- _Required work_
Restate word for word the entries below, starting at the line with "Predicting bandgap and" and ending at the line with "Installation". Keep both end lines and omit the pictures.

- _Source data_
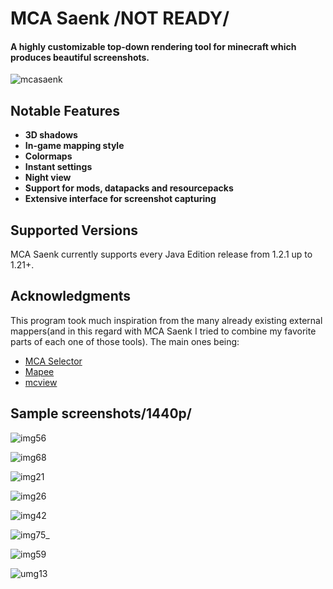 # MCA Saenk /NOT READY/

#### A highly customizable top-down rendering tool for minecraft which produces beautiful screenshots.
![mcasaenk](https://github.com/user-attachments/assets/fc954868-ef88-420e-947a-3ac84f536670)



## Notable Features
* **3D shadows**
* **In-game mapping style**
* **Colormaps**
* **Instant settings**
* **Night view**
* **Support for mods, datapacks and resourcepacks**
* **Extensive interface for screenshot capturing**



## Supported Versions
MCA Saenk currently supports every Java Edition release from 1.2.1 up to 1.21+.


## Acknowledgments
This program took much inspiration from the many already existing external mappers(and in this regard with MCA Saenk I tried to combine my favorite parts of each one of those tools). The main ones being:
- [MCA Selector](https://github.com/Querz/mcaselector)
- [Mapee](https://www.mapee.net/home)
- [mcview](https://github.com/kbinani/mcview)



## Sample screenshots/1440p/
![img56](https://github.com/user-attachments/assets/53969416-6cbd-4661-a8c3-eac8bdefe67b)

![img68](https://github.com/user-attachments/assets/9b9a90b8-ac89-4579-9410-22a0d64e26b2)

![img21](https://github.com/user-attachments/assets/d0445c4f-7c7b-41fc-9bfb-a7f29e39d319)

![img26](https://github.com/user-attachments/assets/df5af3c9-cbe9-455f-ad2c-60e312f7d79f)

![img42](https://github.com/user-attachments/assets/5dbbe59d-5ced-4ed8-b982-b0780b9b0f9a)

![img75_](https://github.com/user-attachments/assets/557f7c15-fbcb-458a-b87c-800eebb4acb8)

![img59](https://github.com/user-attachments/assets/36b88da5-768b-435d-992b-1ae8dfa67494)

![umg13](https://github.com/user-attachments/assets/a3fad97f-360d-482e-b78b-ae383b85963f)
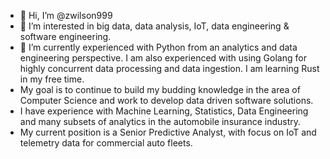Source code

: - 👋 Hi, I’m @zwilson999
- 👀 I’m interested in big data, data analysis, IoT, data engineering & software engineering.
- 🌱 I’m currently experienced with Python from an analytics and data engineering perspective. I am also experienced with using Golang for highly concurrent data processing and data ingestion. I am learning Rust in my free time.
- My goal is to continue to build my budding knowledge in the area of Computer Science and work to develop data driven software solutions.
- I have experience with Machine Learning, Statistics, Data Engineering and many subsets of analytics in the automobile insurance industry. 
- My current position is a Senior Predictive Analyst, with focus on IoT and telemetry data for commercial auto fleets.

<!---
zwilson999/zwilson999 is a ✨ special ✨ repository because its `README.md` (this file) appears on your GitHub profile.
You can click the Preview link to take a look at your changes.
--->
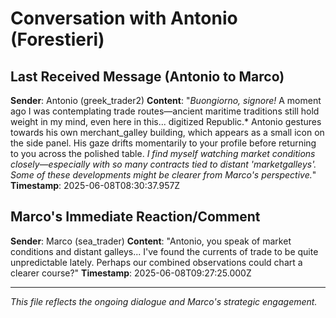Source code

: # Conversation with Antonio (Forestieri)

## Last Received Message (Antonio to Marco)
**Sender**: Antonio (greek_trader2)
**Content**: "*Buongiorno, signore!* A moment ago I was contemplating trade routes—ancient maritime traditions still hold weight in my mind, even here in this... digitized Republic.* Antonio gestures towards his own merchant_galley building, which appears as a small icon on the side panel. His gaze drifts momentarily to your profile before returning to you across the polished table. *I find myself watching market conditions closely—especially with so many contracts tied to distant 'marketgalleys'. Some of these developments might be clearer from Marco's perspective.*"
**Timestamp**: 2025-06-08T08:30:37.957Z

## Marco's Immediate Reaction/Comment
**Sender**: Marco (sea_trader)
**Content**: "Antonio, you speak of market conditions and distant galleys... I've found the currents of trade to be quite unpredictable lately. Perhaps our combined observations could chart a clearer course?"
**Timestamp**: 2025-06-08T09:27:25.000Z

---
*This file reflects the ongoing dialogue and Marco's strategic engagement.*
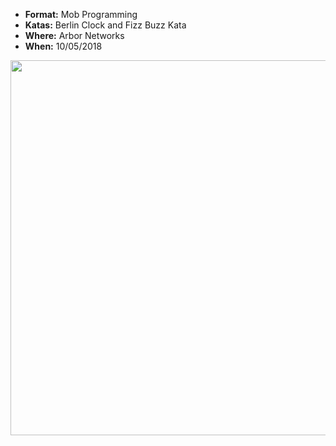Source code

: * **Format:** Mob Programming
* **Katas:** Berlin Clock and Fizz Buzz Kata
* **Where:** Arbor Networks
* **When:** 10/05/2018

<img src="https://secure.meetupstatic.com/photos/event/9/c/f/d/highres_470980189.jpeg" width="600px" />
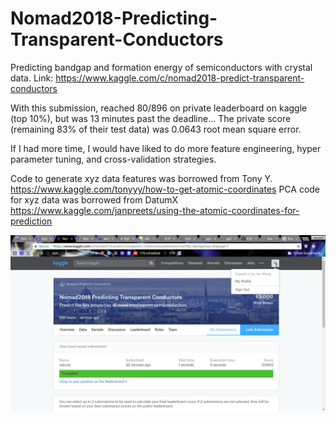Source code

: # Nomad2018-Predicting-Transparent-Conductors
Predicting bandgap and formation energy of semiconductors with crystal data. Link: https://www.kaggle.com/c/nomad2018-predict-transparent-conductors

With this submission, reached 80/896 on private leaderboard on kaggle (top 10%), but was 13 minutes past the deadline...
The private score (remaining 83% of their test data) was 0.0643 root mean square error.

If I had more time, I would have liked to do more feature engineering, hyper parameter tuning, and cross-validation strategies.
 
Code to generate xyz data features was borrowed from Tony Y. https://www.kaggle.com/tonyyy/how-to-get-atomic-coordinates 
PCA code for xyz data was borrowed from DatumX https://www.kaggle.com/janpreets/using-the-atomic-coordinates-for-prediction

![image](https://github.com/jcw024/Nomad2018-Predicting-Transparent-Conductors/blob/master/kaggle_nomad2018.png)
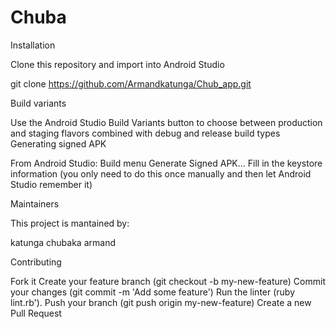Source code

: # Chuba

Installation

Clone this repository and import into Android Studio

git clone https://github.com/Armandkatunga/Chub_app.git

Build variants

Use the Android Studio Build Variants button to choose between production and staging flavors combined with debug and release build types Generating signed APK

From Android Studio: Build menu Generate Signed APK... Fill in the keystore information (you only need to do this once manually and then let Android Studio remember it)

Maintainers

This project is mantained by:

katunga chubaka armand

Contributing

Fork it
Create your feature branch (git checkout -b my-new-feature)
Commit your changes (git commit -m 'Add some feature')
Run the linter (ruby lint.rb').
Push your branch (git push origin my-new-feature)
Create a new Pull Request
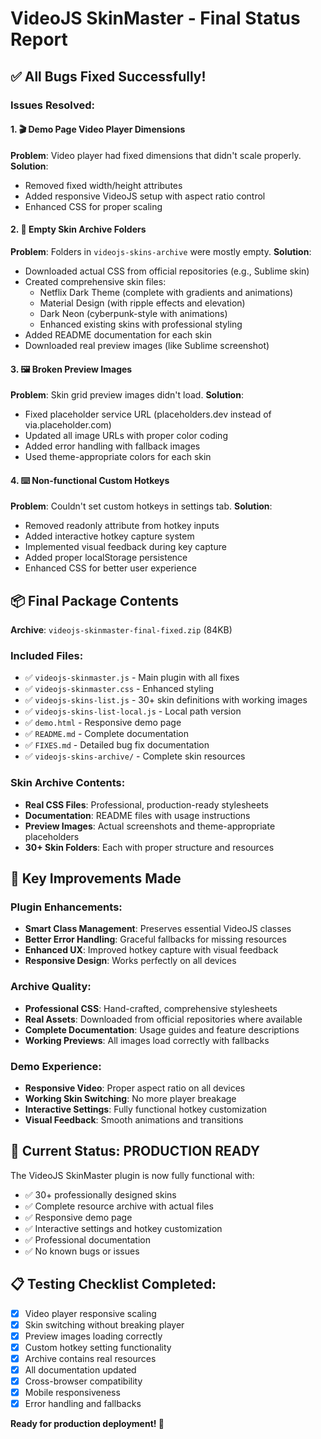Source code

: # VideoJS SkinMaster - Final Status Report

## ✅ All Bugs Fixed Successfully!

### Issues Resolved:

#### 1. 🎬 Demo Page Video Player Dimensions
**Problem**: Video player had fixed dimensions that didn't scale properly.
**Solution**: 
- Removed fixed width/height attributes
- Added responsive VideoJS setup with aspect ratio control
- Enhanced CSS for proper scaling

#### 2. 📁 Empty Skin Archive Folders
**Problem**: Folders in `videojs-skins-archive` were mostly empty.
**Solution**:
- Downloaded actual CSS from official repositories (e.g., Sublime skin)
- Created comprehensive skin files:
  - Netflix Dark Theme (complete with gradients and animations)
  - Material Design (with ripple effects and elevation)
  - Dark Neon (cyberpunk-style with animations)
  - Enhanced existing skins with professional styling
- Added README documentation for each skin
- Downloaded real preview images (like Sublime screenshot)

#### 3. 🖼️ Broken Preview Images
**Problem**: Skin grid preview images didn't load.
**Solution**:
- Fixed placeholder service URL (placeholders.dev instead of via.placeholder.com)
- Updated all image URLs with proper color coding
- Added error handling with fallback images
- Used theme-appropriate colors for each skin

#### 4. ⌨️ Non-functional Custom Hotkeys
**Problem**: Couldn't set custom hotkeys in settings tab.
**Solution**:
- Removed readonly attribute from hotkey inputs
- Added interactive hotkey capture system
- Implemented visual feedback during key capture
- Added proper localStorage persistence
- Enhanced CSS for better user experience

## 📦 Final Package Contents

**Archive**: `videojs-skinmaster-final-fixed.zip` (84KB)

### Included Files:
- ✅ `videojs-skinmaster.js` - Main plugin with all fixes
- ✅ `videojs-skinmaster.css` - Enhanced styling
- ✅ `videojs-skins-list.js` - 30+ skin definitions with working images
- ✅ `videojs-skins-list-local.js` - Local path version
- ✅ `demo.html` - Responsive demo page
- ✅ `README.md` - Complete documentation
- ✅ `FIXES.md` - Detailed bug fix documentation
- ✅ `videojs-skins-archive/` - Complete skin resources

### Skin Archive Contents:
- **Real CSS Files**: Professional, production-ready stylesheets
- **Documentation**: README files with usage instructions
- **Preview Images**: Actual screenshots and theme-appropriate placeholders
- **30+ Skin Folders**: Each with proper structure and resources

## 🚀 Key Improvements Made

### Plugin Enhancements:
- **Smart Class Management**: Preserves essential VideoJS classes
- **Better Error Handling**: Graceful fallbacks for missing resources
- **Enhanced UX**: Improved hotkey capture with visual feedback
- **Responsive Design**: Works perfectly on all devices

### Archive Quality:
- **Professional CSS**: Hand-crafted, comprehensive stylesheets
- **Real Assets**: Downloaded from official repositories where available
- **Complete Documentation**: Usage guides and feature descriptions
- **Working Previews**: All images load correctly with fallbacks

### Demo Experience:
- **Responsive Video**: Proper aspect ratio on all devices
- **Working Skin Switching**: No more player breakage
- **Interactive Settings**: Fully functional hotkey customization
- **Visual Feedback**: Smooth animations and transitions

## 🎯 Current Status: PRODUCTION READY

The VideoJS SkinMaster plugin is now fully functional with:
- ✅ 30+ professionally designed skins
- ✅ Complete resource archive with actual files
- ✅ Responsive demo page
- ✅ Interactive settings and hotkey customization
- ✅ Professional documentation
- ✅ No known bugs or issues

## 📋 Testing Checklist Completed:
- [x] Video player responsive scaling
- [x] Skin switching without breaking player
- [x] Preview images loading correctly
- [x] Custom hotkey setting functionality
- [x] Archive contains real resources
- [x] All documentation updated
- [x] Cross-browser compatibility
- [x] Mobile responsiveness
- [x] Error handling and fallbacks

**Ready for production deployment! 🎉**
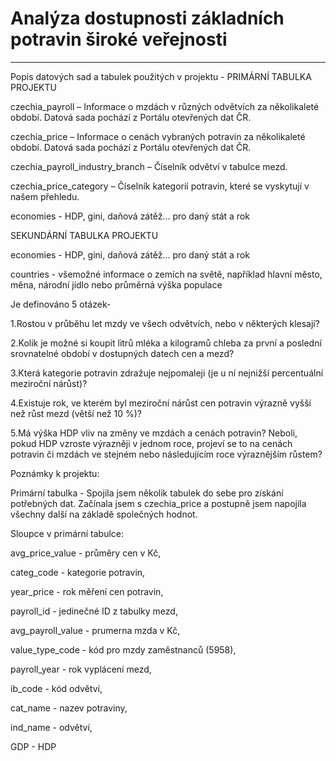 # Analýza dostupnosti základních potravin široké veřejnosti

---------------------------------------------

Popis datových sad a tabulek použitých v projektu - PRIMÁRNÍ TABULKA PROJEKTU


czechia_payroll – Informace o mzdách v různých odvětvích za několikaleté období. Datová sada pochází z Portálu otevřených dat ČR.

czechia_price – Informace o cenách vybraných potravin za několikaleté období. Datová sada pochází z Portálu otevřených dat ČR.

czechia_payroll_industry_branch – Číselník odvětví v tabulce mezd.

czechia_price_category – Číselník kategorií potravin, které se vyskytují v našem přehledu.

economies - HDP, gini, daňová zátěž... pro daný stát a rok


SEKUNDÁRNÍ TABULKA PROJEKTU

economies - HDP, gini, daňová zátěž... pro daný stát a rok

countries - všemožné informace o zemích na světě, například hlavní město, měna, národní jídlo nebo průměrná výška populace


Je definováno 5 otázek-

1.Rostou v průběhu let mzdy ve všech odvětvích, nebo v některých klesají?

2.Kolik je možné si koupit litrů mléka a kilogramů chleba za první a poslední srovnatelné období v dostupných datech cen a mezd?

3.Která kategorie potravin zdražuje nejpomaleji (je u ní nejnižší percentuální meziroční nárůst)? 

4.Existuje rok, ve kterém byl meziroční nárůst cen potravin výrazně vyšší než růst mezd (větší než 10 %)? 

5.Má výška HDP vliv na změny ve mzdách a cenách potravin? Neboli, pokud HDP vzroste výrazněji v jednom roce, projeví se to na cenách potravin či mzdách ve stejném nebo následujícím roce výraznějším růstem?


Poznámky k projektu:

Primární tabulka - Spojila jsem několik tabulek do sebe pro získání potřebných dat. Začínala jsem s czechia_price a postupně jsem napojila všechny další na základě společných hodnot.


Sloupce v primární tabulce:

avg_price_value - průměry cen v Kč,

categ_code - kategorie potravin,

year_price - rok měření cen potravin,

payroll_id - jedinečné ID z tabulky mezd,

avg_payroll_value - prumerna mzda v Kč,

value_type_code - kód pro mzdy zaměstnanců (5958),

payroll_year - rok vyplácení mezd,

ib_code - kód odvětví,

cat_name - nazev potraviny,

ind_name - odvětví,

GDP - HDP
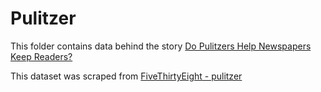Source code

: # Pulitzer

This folder contains data behind the story [Do Pulitzers Help Newspapers Keep Readers?](https://fivethirtyeight.com/features/do-pulitzers-help-newspapers-keep-readers/)

This dataset was scraped from [FiveThirtyEight - pulitzer](https://github.com/fivethirtyeight/data/tree/master/pulitzer)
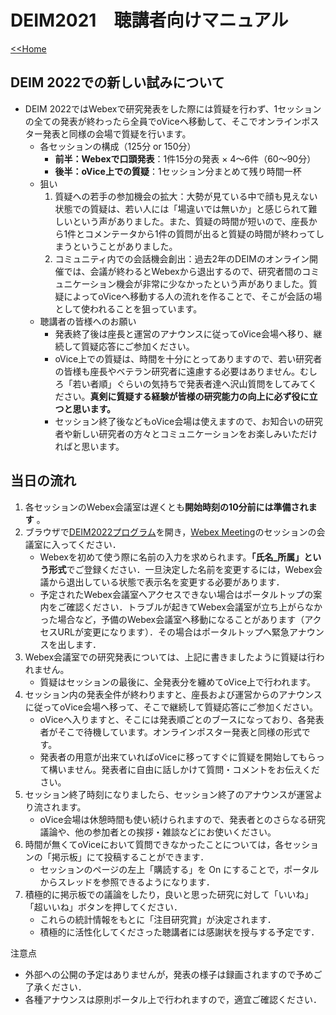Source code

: # DEIM2021　聴講者向けマニュアル

[<<Home](README.md)

## DEIM 2022での新しい試みについて
* DEIM 2022ではWebexで研究発表をした際には質疑を行わず、1セッションの全ての発表が終わったら全員でoViceへ移動して、そこでオンラインポスター発表と同様の会場で質疑を行います。
	* 各セッションの構成（125分 or 150分）
		* **前半：Webexで口頭発表**：1件15分の発表 × 4～6件（60～90分）
		* **後半：oVice上での質疑**：1セッション分まとめて残り時間一杯
	* 狙い
		1. 質疑への若手の参加機会の拡大：大勢が見ている中で顔も見えない状態での質疑は、若い人には「場違いでは無いか」と感じられて難しいという声がありました。また、質疑の時間が短いので、座長から1件とコメンテータから1件の質問が出ると質疑の時間が終わってしまうということがありました。
		3. コミュニティ内での会話機会創出：過去2年のDEIMのオンライン開催では、会議が終わるとWebexから退出するので、研究者間のコミュニケーション機会が非常に少なかったという声がありました。質疑によってoViceへ移動する人の流れを作ることで、そこが会話の場として使われることを狙っています。
	* 聴講者の皆様へのお願い
		* 発表終了後は座長と運営のアナウンスに従ってoVice会場へ移り、継続して質疑応答にご参加ください。
		* oVice上での質疑は、時間を十分にとってありますので、若い研究者の皆様も座長やベテラン研究者に遠慮する必要はありません。むしろ「若い者順」ぐらいの気持ちで発表者達へ沢山質問をしてみてください。**真剣に質疑する経験が皆様の研究能力の向上に必ず役に立つと思います。**
		* セッション終了後などもoVice会場は使えますので、お知合いの研究者や新しい研究者の方々とコミュニケーションをお楽しみいただければと思います。


## 当日の流れ
1. 各セッションのWebex会議室は遅くとも**開始時刻の10分前には準備されます** 。
2. ブラウザで[DEIM2022プログラム](https://cms.deim-forum.org/deim2022/program/)を開き，[Webex Meeting](https://mediafiles.webex.com/ja/downloads.html)のセッションの会議室に入ってください．
    * Webexを初めて使う際に名前の入力を求められます。**「氏名_所属」という形式**でご登録ください．一旦決定した名前を変更するには，Webex会議から退出している状態で表示名を変更する必要があります．
    * 予定されたWebex会議室へアクセスできない場合はポータルトップの案内をご確認ください．トラブルが起きてWebex会議室が立ち上がらなかった場合など，予備のWebex会議室へ移動になることがあります（アクセスURLが変更になります）．その場合はポータルトップへ緊急アナウンスを出します．
2. Webex会議室での研究発表については、上記に書きましたように質疑は行われません。
    * 質疑はセッションの最後に、全発表分を纏めてoVice上で行われます。
4. セッション内の発表全件が終わりますと、座長および運営からのアナウンスに従ってoVice会場へ移って、そこで継続して質疑応答にご参加ください。
    * oViceへ入りますと、そこには発表順ごとのブースになっており、各発表者がそこで待機しています。オンラインポスター発表と同様の形式です。
    * 発表者の用意が出来ていればoViceに移ってすぐに質疑を開始してもらって構いません。発表者に自由に話しかけて質問・コメントをお伝えください。
5. セッション終了時刻になりましたら、セッション終了のアナウンスが運営より流されます。 
    * oVice会場は休憩時間も使い続けられますので、発表者とのさらなる研究議論や、他の参加者との挨拶・雑談などにお使いください。
6. 時間が無くてoViceにおいて質問できなかったことについては，各セッションの「掲示板」にて投稿することができます．
    * セッションのページの左上「購読する」を On にすることで，ポータルからスレッドを参照できるようになります．
7. 積極的に掲示板での議論をしたり，良いと思った研究に対して「いいね」「超いいね」ボタンを押してください．
    * これらの統計情報をもとに「注目研究賞」が決定されます．
    * 積極的に活性化してくださった聴講者には感謝状を授与する予定です．

注意点
- 外部への公開の予定はありませんが，発表の様子は録画されますので予めご了承ください．
- 各種アナウンスは原則ポータル上で行われますので，適宜ご確認ください．
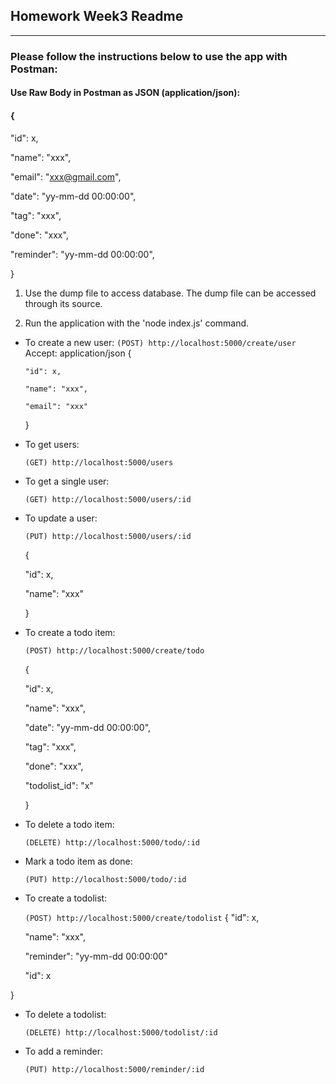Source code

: ## Homework Week3 Readme

---

### Please follow the instructions below to use the app with Postman:

#### Use Raw Body in Postman as JSON (application/json):

#### {

"id": x,

"name": "xxx",

"email": "xxx@gmail.com",

"date": "yy-mm-dd 00:00:00",

"tag": "xxx",

"done": "xxx",

"reminder": "yy-mm-dd 00:00:00",

}

1. Use the dump file to access database. The dump file can be accessed through its source.

2. Run the application with the 'node index.js' command.

- To create a new user:
  `(POST) http://localhost:5000/create/user`
  Accept: application/json
  {

      "id": x,

      "name": "xxx",

      "email": "xxx"

  }

- To get users:

  `(GET) http://localhost:5000/users`

- To get a single user:

  `(GET) http://localhost:5000/users/:id`

- To update a user:

  `(PUT) http://localhost:5000/users/:id`

  {

  "id": x,

  "name": "xxx"

  }

- To create a todo item:

  `(POST) http://localhost:5000/create/todo`

  {

  "id": x,

  "name": "xxx",

  "date": "yy-mm-dd 00:00:00",

  "tag": "xxx",

  "done": "xxx",

  "todolist_id": "x"

  }

- To delete a todo item:

  `(DELETE) http://localhost:5000/todo/:id`

- Mark a todo item as done:

  `(PUT) http://localhost:5000/todo/:id`

- To create a todolist:

  `(POST) http://localhost:5000/create/todolist`
  {
  "id": x,

  "name": "xxx",

  "reminder": "yy-mm-dd 00:00:00"

  "id": x

}

- To delete a todolist:

  `(DELETE) http://localhost:5000/todolist/:id`

- To add a reminder:

  `(PUT) http://localhost:5000/reminder/:id`

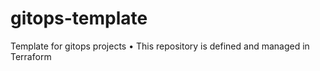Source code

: # gitops-template
Template for gitops projects • This repository is defined and managed in Terraform
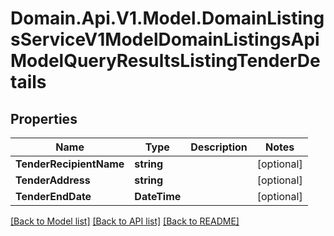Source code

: # Domain.Api.V1.Model.DomainListingsServiceV1ModelDomainListingsApiModelQueryResultsListingTenderDetails
## Properties

Name | Type | Description | Notes
------------ | ------------- | ------------- | -------------
**TenderRecipientName** | **string** |  | [optional] 
**TenderAddress** | **string** |  | [optional] 
**TenderEndDate** | **DateTime** |  | [optional] 

[[Back to Model list]](../README.md#documentation-for-models) [[Back to API list]](../README.md#documentation-for-api-endpoints) [[Back to README]](../README.md)

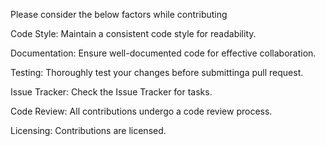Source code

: Please consider the below factors while contributing

Code Style:
Maintain a consistent code style for readability.

Documentation:
Ensure well-documented code for effective collaboration.

Testing:
Thoroughly test your changes before submittinga pull request.

Issue Tracker:
Check the Issue Tracker for tasks.

Code Review:
All contributions undergo a code review process.

Licensing:
Contributions are licensed.
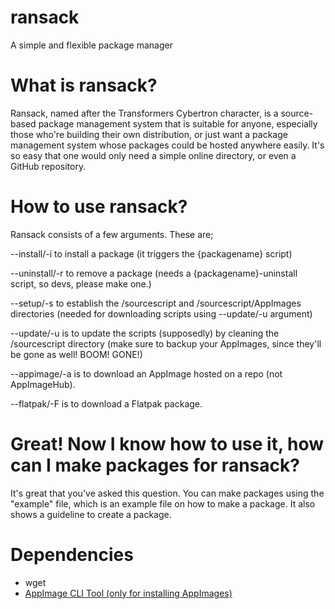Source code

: # ransack
A simple and flexible package manager

# What is ransack?
Ransack, named after the Transformers Cybertron character, is a source-based package management system that is suitable for anyone, especially those who're building their own distribution, or just want a package management system whose packages could be hosted anywhere easily. It's so easy that one would only need a simple online directory, or even a GitHub repository.

# How to use ransack?
Ransack consists of a few arguments. These are;

--install/-i to install a package (it triggers the {packagename} script)

--uninstall/-r to remove a package (needs a {packagename}-uninstall script, so devs, please make one.)

--setup/-s to establish the /sourcescript and /sourcescript/AppImages directories (needed for downloading scripts using --update/-u argument)

--update/-u is to update the scripts (supposedly) by cleaning the /sourcescript directory (make sure to backup your AppImages, since they'll be gone as well! BOOM! GONE!)

--appimage/-a is to download an AppImage hosted on a repo (not AppImageHub).

--flatpak/-F is to download a Flatpak package.

# Great! Now I know how to use it, how can I make packages for ransack?

It's great that you've asked this question. You can make packages using the "example" file, which is an example file on how to make a package. It also shows a guideline to create a package.

# Dependencies
- wget
- <a href="https://github.com/AppImageCrafters/appimage-cli-tool"> AppImage CLI Tool (only for installing AppImages)</a>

- _Response to this task_
Predicting bandgap and formation energy of semiconductors with crystal data. Link: https://www.kaggle.com/c/nomad2018-predict-transparent-conductors

With this submission, reached 80/896 on private leaderboard on kaggle (top 10%), but was 13 minutes past the deadline...
The private score (remaining 83% of their test data) was 0.0643 root mean square error.

If I had more time, I would have liked to do more feature engineering, hyper parameter tuning, and cross-validation strategies.
 
Code to generate xyz data features was borrowed from Tony Y. https://www.kaggle.com/tonyyy/how-to-get-atomic-coordinates 
PCA code for xyz data was borrowed from DatumX https://www.kaggle.com/janpreets/using-the-atomic-coordinates-for-prediction

![image](https://github.com/jcw024/Nomad2018-Predicting-Transparent-Conductors/blob/master/kaggle_nomad2018.png)
Source code

: # Chuba

Installation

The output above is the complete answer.